Human River

Thousands of people like a human river, like a never-ending column of travelers on foot, barefoot, with the soles of their feet split open, cracked, by the thousands of kilometers traveled.

They flee social and domestic violence, the indolence of the state, community and church. They are angels expelled without any justification, with a capacity to endure in the face of asphyxiation, dehydration, injuries, hunger, cold, the daytime heat of the desert and its nighttime cold.

Travelers without a compass, alone, in despair, hopeless, abused and made invisible, they confront many monsters, such as coyotes, human traffickers, sexual exploiters, modern-day enslavers and delinquents without souls.

They pass high walls, electric fences, deserts, frontiers, television cameras and hungry bloodhounds, evil policemen. They travel for days on foot, packed inside freight trains, the backs of vans and pick-up trucks, with plastic bags in small reservoirs, in the crates and baggage of evil merchants.

Without names, without passports, without GPS, without food, without medicine, without clothing, without water, without lanterns, just with an imaginary backpack that carries the dream of finding their mothers and fathers, the hope of having a better life.

They come from northern Central America — Honduras, El Salvador, Guatemala — and Mexico, and they go, against one of the world’s most powerful armies, toward a country that possesses security systems and an aggressive immigration policy against brown skin and curly hair.

They are coming to the United States over several years by the thousands, and by the thousands, they are repatriated, without consideration, without rights, in a round-trip where many find death.

There are so many of these people, who are skinny, hungry and half-naked, that the statistical system cannot reflect with precision how many they are. It is presumed that they are more than the numbers publicized.

“Children,” “babies,” “kids,” “youngsters,” or however else they are popularly referred to in our nations, these are words that denote humanity in their meaning. They are, nevertheless, treated as “undocumented,” “illegal,” and “carriers of diseases.” These expressions are degrading because they suggest that we do not see them as persons, as female and male citizens of the world.

These boys and girls, when they cross the line of the absolute power, are “arrested,” “detained,” “moved” and “admitted” into shelters where they cannot count on conditions that allow them to enjoy the right to water, food, health, protection, dignity, honor, education, to live as a family, among other rights.

These little girls and boys who face enormous aggressions walk a cycle of violence — from their country of origin, and later in the countries they pass through, and then in their destination country. When they are repatriated, they return to suffer violence.

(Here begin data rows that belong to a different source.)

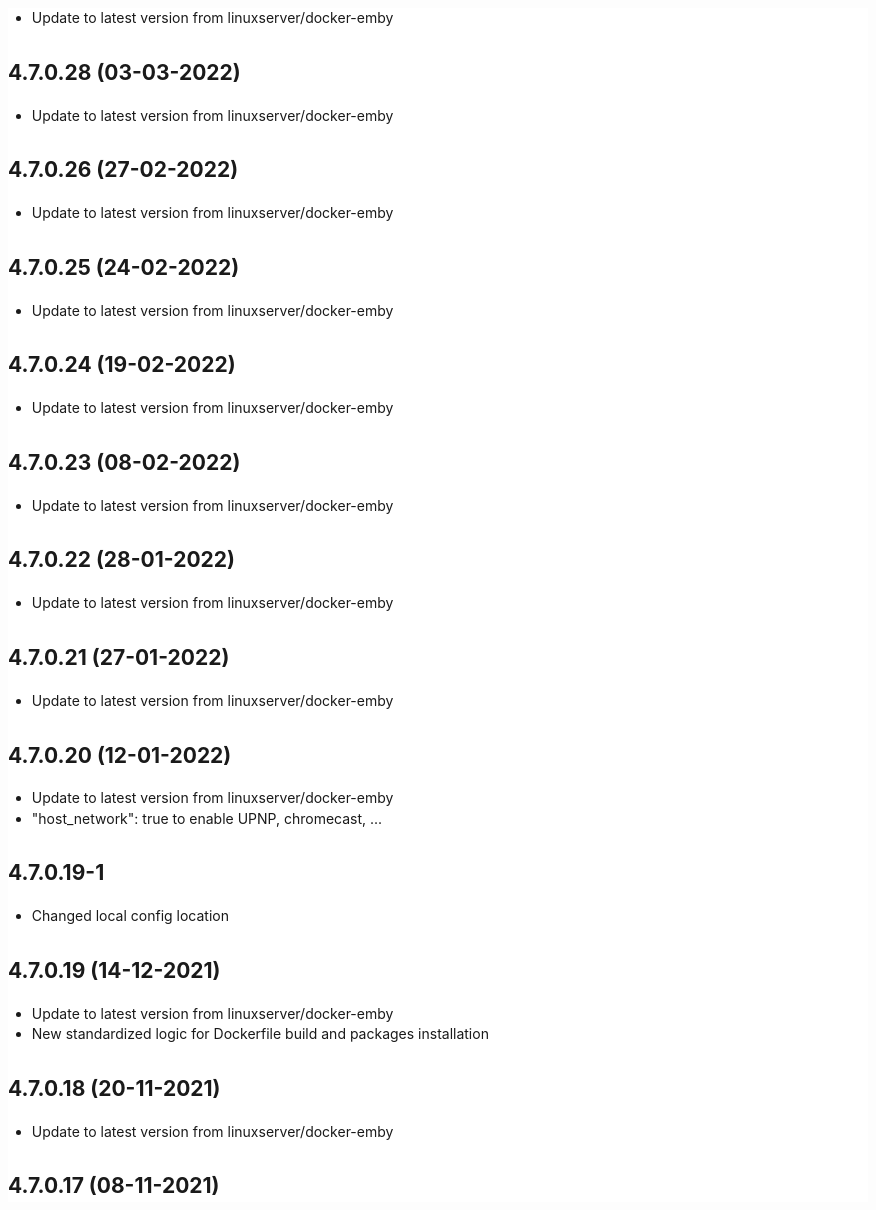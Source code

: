 - Update to latest version from linuxserver/docker-emby

## 4.7.0.28 (03-03-2022)

- Update to latest version from linuxserver/docker-emby

## 4.7.0.26 (27-02-2022)

- Update to latest version from linuxserver/docker-emby

## 4.7.0.25 (24-02-2022)

- Update to latest version from linuxserver/docker-emby

## 4.7.0.24 (19-02-2022)

- Update to latest version from linuxserver/docker-emby

## 4.7.0.23 (08-02-2022)

- Update to latest version from linuxserver/docker-emby

## 4.7.0.22 (28-01-2022)

- Update to latest version from linuxserver/docker-emby

## 4.7.0.21 (27-01-2022)

- Update to latest version from linuxserver/docker-emby

## 4.7.0.20 (12-01-2022)

- Update to latest version from linuxserver/docker-emby
- "host_network": true to enable UPNP, chromecast, ...

## 4.7.0.19-1

- Changed local config location

## 4.7.0.19 (14-12-2021)

- Update to latest version from linuxserver/docker-emby
- New standardized logic for Dockerfile build and packages installation

## 4.7.0.18 (20-11-2021)

- Update to latest version from linuxserver/docker-emby

## 4.7.0.17 (08-11-2021)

In the face of this massive violation of human rights, it is necessary:

– To acknowledge that the declaration of emergency or humanitarian crisis issued by the U.S. president is not sufficient in attending to the multitude of problems that immigrant girls and boys live through, problems that adult society generates.

– To promote profound immigration reform in the United States, a reform not to deport the girls and boys, but to procure respect for all their human rights, their development, and family re-unification.

– To develop structural, economic, political and social transformations through regional public policies and transnational actions of the governments, agencies for international development, the Central American Integration System, churches, the press, social movements and organizations; these policies should be focused on the rights of the immigrant children, their families and communities.

– To promote the coordination of better agreements between the governments of Honduras, El Salvador, Guatemala and the United States, and that these agreements be implemented in the superior interest of the children and the restitution of their rights, established in the Universal Declaration of Human Rights.